[Collected data entries]

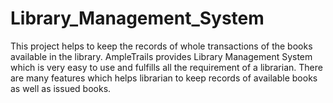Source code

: # Library_Management_System
This project helps to keep the records of whole transactions of the books available in the library. AmpleTrails provides Library Management System which is very easy to use and fulfills all the requirement of a librarian. There are many features which helps librarian to keep records of available books as well as issued books. 
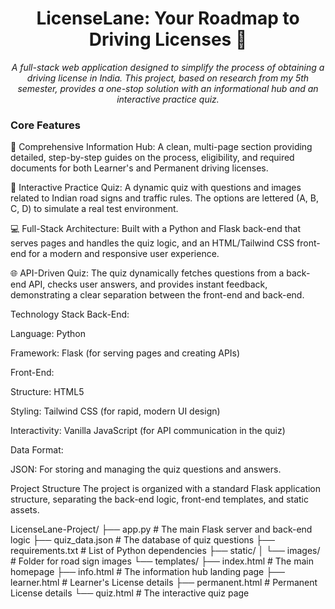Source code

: <h1><center>LicenseLane: Your Roadmap to Driving Licenses 🚗</center></h1>
<p align="center">
<em>A full-stack web application designed to simplify the process of obtaining a driving license in India. This project, based on research from my 5th semester, provides a one-stop solution with an informational hub and an interactive practice quiz.</em>
</p>

<p align="center">
<!-- It's highly recommended to add a screenshot or a short GIF of the project in action here! -->
<!-- Example: <img src="demo.gif" width="700" /> -->
</p>

<h3>Core Features</h3>
📖 Comprehensive Information Hub: A clean, multi-page section providing detailed, step-by-step guides on the process, eligibility, and required documents for both Learner's and Permanent driving licenses.

🧠 Interactive Practice Quiz: A dynamic quiz with questions and images related to Indian road signs and traffic rules. The options are lettered (A, B, C, D) to simulate a real test environment.

💻 Full-Stack Architecture: Built with a Python and Flask back-end that serves pages and handles the quiz logic, and an HTML/Tailwind CSS front-end for a modern and responsive user experience.

🌐 API-Driven Quiz: The quiz dynamically fetches questions from a back-end API, checks user answers, and provides instant feedback, demonstrating a clear separation between the front-end and back-end.

Technology Stack
Back-End:

Language: Python

Framework: Flask (for serving pages and creating APIs)

Front-End:

Structure: HTML5

Styling: Tailwind CSS (for rapid, modern UI design)

Interactivity: Vanilla JavaScript (for API communication in the quiz)

Data Format:

JSON: For storing and managing the quiz questions and answers.


Project Structure
The project is organized with a standard Flask application structure, separating the back-end logic, front-end templates, and static assets.

LicenseLane-Project/
├── app.py              # The main Flask server and back-end logic
├── quiz_data.json      # The database of quiz questions
├── requirements.txt    # List of Python dependencies
├── static/
│   └── images/         # Folder for road sign images
└── templates/
    ├── index.html      # The main homepage
    ├── info.html       # The information hub landing page
    ├── learner.html    # Learner's License details
    ├── permanent.html  # Permanent License details
    └── quiz.html       # The interactive quiz page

| TASK BRIEF |
Each line from the one containing "LicenseLane-Project/" to the end of the entries above should be copied exactly, and no other line.

| ANSWER FOR THE TASK |
LicenseLane-Project/
├── app.py              # The main Flask server and back-end logic
├── quiz_data.json      # The database of quiz questions
├── requirements.txt    # List of Python dependencies
├── static/
│   └── images/         # Folder for road sign images
└── templates/
    ├── index.html      # The main homepage
    ├── info.html       # The information hub landing page
    ├── learner.html    # Learner's License details
    ├── permanent.html  # Permanent License details
    └── quiz.html       # The interactive quiz page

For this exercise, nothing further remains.